Your answer must be one number: the count of lines below that hold the word "abbreviated".

------ Excerpted data ------

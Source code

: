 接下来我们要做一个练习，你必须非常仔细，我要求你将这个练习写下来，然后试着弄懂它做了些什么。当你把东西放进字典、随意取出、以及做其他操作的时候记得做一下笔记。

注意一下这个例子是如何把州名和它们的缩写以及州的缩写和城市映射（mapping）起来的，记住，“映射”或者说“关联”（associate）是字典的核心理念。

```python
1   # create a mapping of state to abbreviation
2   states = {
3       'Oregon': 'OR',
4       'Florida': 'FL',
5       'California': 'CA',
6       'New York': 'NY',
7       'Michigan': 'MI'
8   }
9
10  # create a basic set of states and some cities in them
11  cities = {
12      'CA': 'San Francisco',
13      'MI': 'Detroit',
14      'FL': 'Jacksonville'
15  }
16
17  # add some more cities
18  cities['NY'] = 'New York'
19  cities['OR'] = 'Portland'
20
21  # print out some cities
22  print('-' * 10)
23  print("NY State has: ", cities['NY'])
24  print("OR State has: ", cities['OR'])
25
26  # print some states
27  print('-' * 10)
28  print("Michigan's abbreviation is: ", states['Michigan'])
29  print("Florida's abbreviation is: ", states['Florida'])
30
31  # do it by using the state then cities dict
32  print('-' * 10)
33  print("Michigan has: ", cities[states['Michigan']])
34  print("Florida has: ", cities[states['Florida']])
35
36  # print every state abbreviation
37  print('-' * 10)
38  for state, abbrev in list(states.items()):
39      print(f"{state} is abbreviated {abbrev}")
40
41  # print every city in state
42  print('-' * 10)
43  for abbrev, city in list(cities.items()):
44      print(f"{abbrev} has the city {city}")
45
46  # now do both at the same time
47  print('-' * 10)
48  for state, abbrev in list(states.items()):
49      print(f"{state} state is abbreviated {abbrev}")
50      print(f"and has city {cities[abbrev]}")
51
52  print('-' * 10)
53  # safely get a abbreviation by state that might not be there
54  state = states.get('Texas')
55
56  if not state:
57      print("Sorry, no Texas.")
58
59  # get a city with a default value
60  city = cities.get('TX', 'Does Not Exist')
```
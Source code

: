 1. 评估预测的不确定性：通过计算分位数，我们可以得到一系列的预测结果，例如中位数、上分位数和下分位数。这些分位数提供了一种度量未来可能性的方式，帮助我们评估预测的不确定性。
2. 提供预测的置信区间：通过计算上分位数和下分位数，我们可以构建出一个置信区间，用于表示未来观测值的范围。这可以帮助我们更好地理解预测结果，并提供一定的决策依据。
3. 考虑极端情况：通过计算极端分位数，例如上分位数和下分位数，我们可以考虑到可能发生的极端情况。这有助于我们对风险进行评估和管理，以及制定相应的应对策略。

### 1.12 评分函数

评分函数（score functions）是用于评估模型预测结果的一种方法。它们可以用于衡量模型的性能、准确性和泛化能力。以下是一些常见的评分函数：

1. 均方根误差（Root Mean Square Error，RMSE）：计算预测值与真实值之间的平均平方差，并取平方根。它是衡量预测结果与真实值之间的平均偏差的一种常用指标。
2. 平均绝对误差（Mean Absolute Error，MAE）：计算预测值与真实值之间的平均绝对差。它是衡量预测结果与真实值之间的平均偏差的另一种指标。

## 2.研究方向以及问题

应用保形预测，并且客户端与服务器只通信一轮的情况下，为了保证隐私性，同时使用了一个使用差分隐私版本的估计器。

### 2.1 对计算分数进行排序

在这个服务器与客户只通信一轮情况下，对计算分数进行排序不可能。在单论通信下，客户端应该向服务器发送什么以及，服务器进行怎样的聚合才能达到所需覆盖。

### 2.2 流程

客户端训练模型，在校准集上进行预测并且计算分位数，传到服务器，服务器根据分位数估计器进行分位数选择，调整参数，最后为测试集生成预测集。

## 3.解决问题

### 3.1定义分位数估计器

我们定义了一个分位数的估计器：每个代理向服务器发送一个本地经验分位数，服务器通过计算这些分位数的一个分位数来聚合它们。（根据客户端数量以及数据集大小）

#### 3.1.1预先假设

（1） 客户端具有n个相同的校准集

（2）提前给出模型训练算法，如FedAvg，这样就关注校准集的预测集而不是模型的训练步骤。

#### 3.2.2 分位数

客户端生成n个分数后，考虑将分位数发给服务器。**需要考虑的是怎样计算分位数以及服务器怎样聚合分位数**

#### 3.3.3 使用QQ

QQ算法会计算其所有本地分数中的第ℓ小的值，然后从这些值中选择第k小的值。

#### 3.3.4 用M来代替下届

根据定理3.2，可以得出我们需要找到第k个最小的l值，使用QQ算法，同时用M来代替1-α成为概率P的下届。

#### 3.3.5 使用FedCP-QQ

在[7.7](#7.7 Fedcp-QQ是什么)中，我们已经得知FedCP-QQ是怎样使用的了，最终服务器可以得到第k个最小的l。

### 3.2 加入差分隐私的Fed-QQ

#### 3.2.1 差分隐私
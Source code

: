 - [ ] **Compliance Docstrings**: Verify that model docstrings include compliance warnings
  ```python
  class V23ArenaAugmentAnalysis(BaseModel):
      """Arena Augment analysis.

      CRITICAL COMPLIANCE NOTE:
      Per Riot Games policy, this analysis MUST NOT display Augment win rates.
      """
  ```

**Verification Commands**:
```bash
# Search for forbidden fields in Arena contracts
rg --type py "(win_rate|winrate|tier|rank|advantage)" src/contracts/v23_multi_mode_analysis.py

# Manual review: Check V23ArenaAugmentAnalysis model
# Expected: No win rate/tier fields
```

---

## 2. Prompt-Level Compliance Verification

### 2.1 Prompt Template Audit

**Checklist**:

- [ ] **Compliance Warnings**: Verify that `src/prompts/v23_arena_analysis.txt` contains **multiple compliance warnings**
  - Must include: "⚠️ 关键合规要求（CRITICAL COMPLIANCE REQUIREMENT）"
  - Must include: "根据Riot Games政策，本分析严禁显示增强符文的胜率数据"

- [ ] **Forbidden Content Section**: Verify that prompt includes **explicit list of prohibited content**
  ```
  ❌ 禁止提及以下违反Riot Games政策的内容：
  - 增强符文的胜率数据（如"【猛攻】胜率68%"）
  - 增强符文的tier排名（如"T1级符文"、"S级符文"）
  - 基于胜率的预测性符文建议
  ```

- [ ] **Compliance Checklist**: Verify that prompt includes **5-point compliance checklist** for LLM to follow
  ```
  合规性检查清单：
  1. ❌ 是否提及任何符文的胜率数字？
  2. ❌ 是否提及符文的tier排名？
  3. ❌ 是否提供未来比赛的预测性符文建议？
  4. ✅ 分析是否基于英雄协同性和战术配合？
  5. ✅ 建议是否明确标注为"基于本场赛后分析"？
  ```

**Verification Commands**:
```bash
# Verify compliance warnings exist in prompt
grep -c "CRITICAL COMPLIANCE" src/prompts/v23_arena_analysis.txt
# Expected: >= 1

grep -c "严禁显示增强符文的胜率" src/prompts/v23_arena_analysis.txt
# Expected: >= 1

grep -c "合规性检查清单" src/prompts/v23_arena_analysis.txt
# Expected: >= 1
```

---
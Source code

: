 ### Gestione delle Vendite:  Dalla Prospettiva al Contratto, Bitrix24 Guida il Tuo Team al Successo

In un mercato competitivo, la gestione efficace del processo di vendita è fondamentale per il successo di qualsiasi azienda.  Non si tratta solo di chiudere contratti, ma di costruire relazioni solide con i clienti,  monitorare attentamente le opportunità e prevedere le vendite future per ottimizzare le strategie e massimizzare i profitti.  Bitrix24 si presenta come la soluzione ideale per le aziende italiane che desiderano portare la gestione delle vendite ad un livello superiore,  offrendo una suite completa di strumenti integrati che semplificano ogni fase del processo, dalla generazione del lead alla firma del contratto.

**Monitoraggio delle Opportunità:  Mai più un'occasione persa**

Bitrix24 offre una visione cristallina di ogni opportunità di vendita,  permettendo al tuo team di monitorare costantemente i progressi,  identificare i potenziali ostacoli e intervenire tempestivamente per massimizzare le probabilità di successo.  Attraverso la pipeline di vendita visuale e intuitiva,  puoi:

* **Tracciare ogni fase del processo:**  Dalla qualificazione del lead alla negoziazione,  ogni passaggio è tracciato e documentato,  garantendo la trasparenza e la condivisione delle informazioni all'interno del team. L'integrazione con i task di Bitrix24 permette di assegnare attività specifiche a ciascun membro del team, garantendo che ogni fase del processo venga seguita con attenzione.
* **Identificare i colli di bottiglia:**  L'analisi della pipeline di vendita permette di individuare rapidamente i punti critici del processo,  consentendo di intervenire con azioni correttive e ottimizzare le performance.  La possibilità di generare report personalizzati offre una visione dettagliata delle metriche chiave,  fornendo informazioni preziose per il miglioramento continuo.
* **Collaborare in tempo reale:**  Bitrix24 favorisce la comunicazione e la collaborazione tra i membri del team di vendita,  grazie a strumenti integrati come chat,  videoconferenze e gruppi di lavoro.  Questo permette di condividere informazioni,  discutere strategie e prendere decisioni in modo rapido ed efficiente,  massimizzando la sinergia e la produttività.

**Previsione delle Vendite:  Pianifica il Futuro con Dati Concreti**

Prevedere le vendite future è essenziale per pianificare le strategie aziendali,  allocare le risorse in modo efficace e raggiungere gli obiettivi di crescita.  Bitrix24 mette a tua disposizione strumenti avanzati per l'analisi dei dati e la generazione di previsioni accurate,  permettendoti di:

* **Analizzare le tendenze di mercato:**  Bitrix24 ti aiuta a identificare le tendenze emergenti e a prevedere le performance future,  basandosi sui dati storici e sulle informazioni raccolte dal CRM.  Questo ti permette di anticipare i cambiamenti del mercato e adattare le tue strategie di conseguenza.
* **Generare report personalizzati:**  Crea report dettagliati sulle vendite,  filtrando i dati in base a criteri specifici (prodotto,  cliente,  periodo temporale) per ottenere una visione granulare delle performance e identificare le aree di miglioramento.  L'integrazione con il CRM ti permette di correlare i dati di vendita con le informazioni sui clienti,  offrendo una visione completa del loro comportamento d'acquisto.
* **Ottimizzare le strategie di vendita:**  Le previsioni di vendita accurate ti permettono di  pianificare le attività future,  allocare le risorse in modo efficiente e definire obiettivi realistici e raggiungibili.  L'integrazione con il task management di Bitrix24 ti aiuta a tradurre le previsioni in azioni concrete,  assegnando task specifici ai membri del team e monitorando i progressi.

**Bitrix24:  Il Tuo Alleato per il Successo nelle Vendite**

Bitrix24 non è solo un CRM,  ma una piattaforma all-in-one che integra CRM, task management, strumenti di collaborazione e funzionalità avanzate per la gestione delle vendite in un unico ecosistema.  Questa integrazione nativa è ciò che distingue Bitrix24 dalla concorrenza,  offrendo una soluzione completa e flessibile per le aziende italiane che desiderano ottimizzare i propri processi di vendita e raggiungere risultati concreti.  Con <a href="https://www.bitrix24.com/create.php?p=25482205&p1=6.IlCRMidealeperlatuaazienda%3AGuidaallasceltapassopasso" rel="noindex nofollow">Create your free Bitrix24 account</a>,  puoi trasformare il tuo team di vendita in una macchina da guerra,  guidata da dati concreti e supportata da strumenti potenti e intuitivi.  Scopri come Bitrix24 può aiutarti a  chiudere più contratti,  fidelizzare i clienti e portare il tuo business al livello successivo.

------

» Response for this exercise: 2